What do neural networks have to do with real neurons?
Hi there guys and girls, for once again, I am publishing a new post after a long period of inactivity. Of course, the time I didn’t dedicate to writing posts was invested into some academic research which has left me with many thoughts, some of which I’d like to share with you. Today’s topic is neural networks and their relation with real neurons and intelligence.
First of all, by neural networks I am referring to artificial neural networks. What exactly artficial neural networks are? They are a computational model of real neurons and an integral part of the disciplines of machine learning and computational intelligence. They first appeared in 1944 by McCulloch and Pitts (also more at McCulloch-Pitts Neurons). The main idea that neural networks were based upon at the time, was that real neurons work in a binary way. A neuron can send a signal (also called a spike) or not. A neuron’s spike is never modulated according to the strength of the signal. A neuron either fires, or it doesn’t. There is not such thing as firing "very much" or firing "weakly" (this is called the all-or-none law).
The picture above makes it more clear. On the horizontal time we have time and on the vertical axis voltage. The neuron is at a resting state at time 0. There is a certain point called a threshold. Once the input voltage the neuron accepts gets pass this threshold, then the neuron fires and sends an action potential. As long as it has fired it returns to a resting state.
Of course this is not as simple as it seems. The action potential is transmitted in an electrochemical way via neurotransmitters. But this is the general concept of a neuron, and, since we are talking about the first artificial neuron model here, we shouldn’t expect anything more complicated in 1944.
So, McCulloch and Pitts proposed the first model of an artificial neurons. The model was the following:
McCulloch-Pitts neuron architecture
A neuron accepts a number of inputs n. Each input is modified by a weight w. Then, all the inputs are summed and get through an activation function. If the output of the function gets over the threshold the neuron fires. In the original model the activation function was the Heaviside function and the threshold was 0. The Heaviside function gives one for any input over zero.
The Heaviside function
Anyway, this was pretty much the whole idea. At the beginning, many people believed that neural networks could be used as the basis for any computation or as a means of memory storage in computers. The direct analogy between the binary nature of the neuron and that of the computers reinforced these ideas. In addition, it was thought that maybe neural networks could provide the means to build computers that could mimic human intelligence. However, all this was simply proven wrong.

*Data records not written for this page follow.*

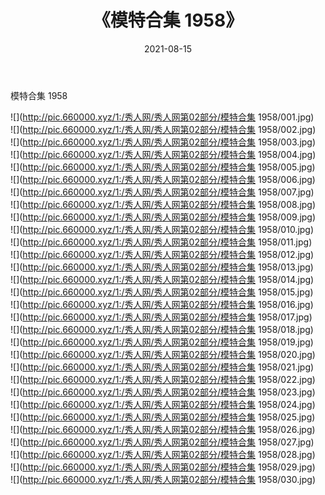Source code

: ﻿---
layout: post
title:  《模特合集 1958》
date:   2021-08-15
img: http://pic.660000.xyz/1:/秀人网/秀人网第02部分/模特合集 1958/000.jpg
categories: [美女, 清纯, 唯美]
---

模特合集 1958

  ![](http://pic.660000.xyz/1:/秀人网/秀人网第02部分/模特合集 1958/001.jpg) <br> ![](http://pic.660000.xyz/1:/秀人网/秀人网第02部分/模特合集 1958/002.jpg) <br> ![](http://pic.660000.xyz/1:/秀人网/秀人网第02部分/模特合集 1958/003.jpg) <br> ![](http://pic.660000.xyz/1:/秀人网/秀人网第02部分/模特合集 1958/004.jpg) <br> ![](http://pic.660000.xyz/1:/秀人网/秀人网第02部分/模特合集 1958/005.jpg) <br> ![](http://pic.660000.xyz/1:/秀人网/秀人网第02部分/模特合集 1958/006.jpg) <br> ![](http://pic.660000.xyz/1:/秀人网/秀人网第02部分/模特合集 1958/007.jpg) <br> ![](http://pic.660000.xyz/1:/秀人网/秀人网第02部分/模特合集 1958/008.jpg) <br> ![](http://pic.660000.xyz/1:/秀人网/秀人网第02部分/模特合集 1958/009.jpg) <br> ![](http://pic.660000.xyz/1:/秀人网/秀人网第02部分/模特合集 1958/010.jpg) <br> ![](http://pic.660000.xyz/1:/秀人网/秀人网第02部分/模特合集 1958/011.jpg) <br> ![](http://pic.660000.xyz/1:/秀人网/秀人网第02部分/模特合集 1958/012.jpg) <br> ![](http://pic.660000.xyz/1:/秀人网/秀人网第02部分/模特合集 1958/013.jpg) <br> ![](http://pic.660000.xyz/1:/秀人网/秀人网第02部分/模特合集 1958/014.jpg) <br> ![](http://pic.660000.xyz/1:/秀人网/秀人网第02部分/模特合集 1958/015.jpg) <br> ![](http://pic.660000.xyz/1:/秀人网/秀人网第02部分/模特合集 1958/016.jpg) <br> ![](http://pic.660000.xyz/1:/秀人网/秀人网第02部分/模特合集 1958/017.jpg) <br> ![](http://pic.660000.xyz/1:/秀人网/秀人网第02部分/模特合集 1958/018.jpg) <br> ![](http://pic.660000.xyz/1:/秀人网/秀人网第02部分/模特合集 1958/019.jpg) <br> ![](http://pic.660000.xyz/1:/秀人网/秀人网第02部分/模特合集 1958/020.jpg) <br> ![](http://pic.660000.xyz/1:/秀人网/秀人网第02部分/模特合集 1958/021.jpg) <br> ![](http://pic.660000.xyz/1:/秀人网/秀人网第02部分/模特合集 1958/022.jpg) <br> ![](http://pic.660000.xyz/1:/秀人网/秀人网第02部分/模特合集 1958/023.jpg) <br> ![](http://pic.660000.xyz/1:/秀人网/秀人网第02部分/模特合集 1958/024.jpg) <br> ![](http://pic.660000.xyz/1:/秀人网/秀人网第02部分/模特合集 1958/025.jpg) <br> ![](http://pic.660000.xyz/1:/秀人网/秀人网第02部分/模特合集 1958/026.jpg) <br> ![](http://pic.660000.xyz/1:/秀人网/秀人网第02部分/模特合集 1958/027.jpg) <br> ![](http://pic.660000.xyz/1:/秀人网/秀人网第02部分/模特合集 1958/028.jpg) <br> ![](http://pic.660000.xyz/1:/秀人网/秀人网第02部分/模特合集 1958/029.jpg) <br> ![](http://pic.660000.xyz/1:/秀人网/秀人网第02部分/模特合集 1958/030.jpg) <br>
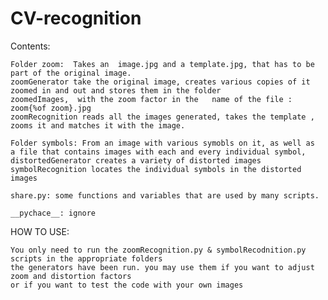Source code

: # CV-recognition

Contents:

    Folder zoom:  Takes an  image.jpg and a template.jpg, that has to be part of the original image. 
    zoomGenerator take the original image, creates various copies of it zoomed in and out and stores them in the folder 
    zoomedImages,  with the zoom factor in the   name of the file : zoom{%of zoom}.jpg
    zoomRecognition reads all the images generated, takes the template , zooms it and matches it with the image.

    Folder symbols: From an image with various symobls on it, as well as 
    a file that contains images with each and every individual symbol, 
    distortedGenerator creates a variety of distorted images  
    symbolRecognition locates the individual symbols in the distorted images
    
    share.py: some functions and variables that are used by many scripts. 
    
    __pychace__: ignore
    
HOW TO USE:

    You only need to run the zoomRecognition.py & symbolRecodnition.py scripts in the appropriate folders
    the generators have been run. you may use them if you want to adjust zoom and distortion factors
    or if you want to test the code with your own images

Neural networks faded for the next decades and resurfaced in the 80s. The reasons for the fade out were some technical problems that neural networks faced and the re-appearance was due to the solution of these problems (the most famous is the XOR problem). We we won’t delve any further into technical issues (go here for more information: http://en.wikipedia.org/wiki/Feedforward_neural_network). Anyway, through the 80s neural networks have been successfuly applied to a multitude of problems like image recognition, sound recognition, classification and regression. What neural networks actually do, to put it in simpler terms, is pattern recognition. They can be trained to some patterns and then check if some other entity matches to that pattern. A popular task, for example, is face recognition.
A feedforward neural network
To recognize a face the network pictured above would do the following. First the input layer would receive the image. Then the input layer would send its signal to the hidden layer which would process the input and send it to the output layer. In the output layer, each neuron would represent one image from a given set, and the neuron with the highest activation would signal this particular image. For example, if neuron 2 had the highest activation of all neurons, then the network recognizes the input as image 2. This is a simplified example. If you are interested in this kind of application of neural networks visit Computer Programs that Can See where you can find some very instructive information on the subject.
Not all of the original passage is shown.